Human brain cells have been successfully transplanted into rats, which may pave the way for a better understanding of brain development and mental disorders.
The human brain cells were grown in the lab, in clumps known as organoids, but for the first time researchers at Stanford University, in California, USA, have managed to inject the organoids into the brains of new-born rats.
The organoids were delivered to the brain region that processes sensory information, and the scientists observed that the human and rat brain cells became integrated.
The study showed that the human brain cells could drive the rats’ behaviour when activated, and that they also fired with electrical activity when the rats’ whiskers were stimulated.
Professor Sergiu Pasca, who led the research, said: “We can now study healthy brain development as well as brain disorders understood to take root in development in unprecedented detail, without needing to excise tissue from a human brain.”

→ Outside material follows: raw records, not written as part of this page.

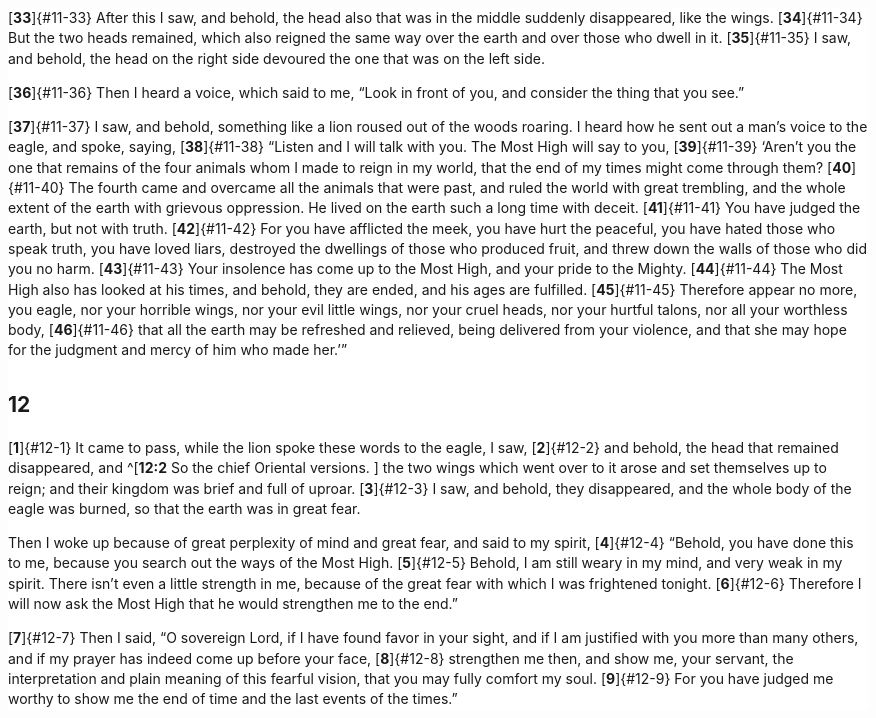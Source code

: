 
[**33**]{#11-33} After this I saw, and behold, the head also that was in the middle suddenly disappeared, like the wings. [**34**]{#11-34} But the two heads remained, which also reigned the same way over the earth and over those who dwell in it. [**35**]{#11-35} I saw, and behold, the head on the right side devoured the one that was on the left side. 

[**36**]{#11-36} Then I heard a voice, which said to me, “Look in front of you, and consider the thing that you see.” 

[**37**]{#11-37} I saw, and behold, something like a lion roused out of the woods roaring. I heard how he sent out a man’s voice to the eagle, and spoke, saying, [**38**]{#11-38} “Listen and I will talk with you. The Most High will say to you, [**39**]{#11-39} ‘Aren’t you the one that remains of the four animals whom I made to reign in my world, that the end of my times might come through them? [**40**]{#11-40} The fourth came and overcame all the animals that were past, and ruled the world with great trembling, and the whole extent of the earth with grievous oppression. He lived on the earth such a long time with deceit. [**41**]{#11-41} You have judged the earth, but not with truth. [**42**]{#11-42} For you have afflicted the meek, you have hurt the peaceful, you have hated those who speak truth, you have loved liars, destroyed the dwellings of those who produced fruit, and threw down the walls of those who did you no harm. [**43**]{#11-43} Your insolence has come up to the Most High, and your pride to the Mighty. [**44**]{#11-44} The Most High also has looked at his times, and behold, they are ended, and his ages are fulfilled. [**45**]{#11-45} Therefore appear no more, you eagle, nor your horrible wings, nor your evil little wings, nor your cruel heads, nor your hurtful talons, nor all your worthless body, [**46**]{#11-46} that all the earth may be refreshed and relieved, being delivered from your violence, and that she may hope for the judgment and mercy of him who made her.’” 

## 12 
[**1**]{#12-1} It came to pass, while the lion spoke these words to the eagle, I saw, [**2**]{#12-2} and behold, the head that remained disappeared, and ^[**12:2** So the chief Oriental versions. ] the two wings which went over to it arose and set themselves up to reign; and their kingdom was brief and full of uproar. [**3**]{#12-3} I saw, and behold, they disappeared, and the whole body of the eagle was burned, so that the earth was in great fear. 


Then I woke up because of great perplexity of mind and great fear, and said to my spirit, [**4**]{#12-4} “Behold, you have done this to me, because you search out the ways of the Most High. [**5**]{#12-5} Behold, I am still weary in my mind, and very weak in my spirit. There isn’t even a little strength in me, because of the great fear with which I was frightened tonight. [**6**]{#12-6} Therefore I will now ask the Most High that he would strengthen me to the end.” 

[**7**]{#12-7} Then I said, “O sovereign Lord, if I have found favor in your sight, and if I am justified with you more than many others, and if my prayer has indeed come up before your face, [**8**]{#12-8} strengthen me then, and show me, your servant, the interpretation and plain meaning of this fearful vision, that you may fully comfort my soul. [**9**]{#12-9} For you have judged me worthy to show me the end of time and the last events of the times.”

However, ethical concerns have been raised in a recent article in Nature, asking whether the behaviour of the rodent-human hybrids could be significantly changed or possibly cause harm.
Another study, led by the University of Pennsylvania, also managed to integrate brain organoids with rats, and showed that this part of the rats' brains could respond to visual stimuli, such as flashing lights, after three months.
H. Isaac Chen at Pennsylvania said: "We were not expecting to see this degree of functional integration so early."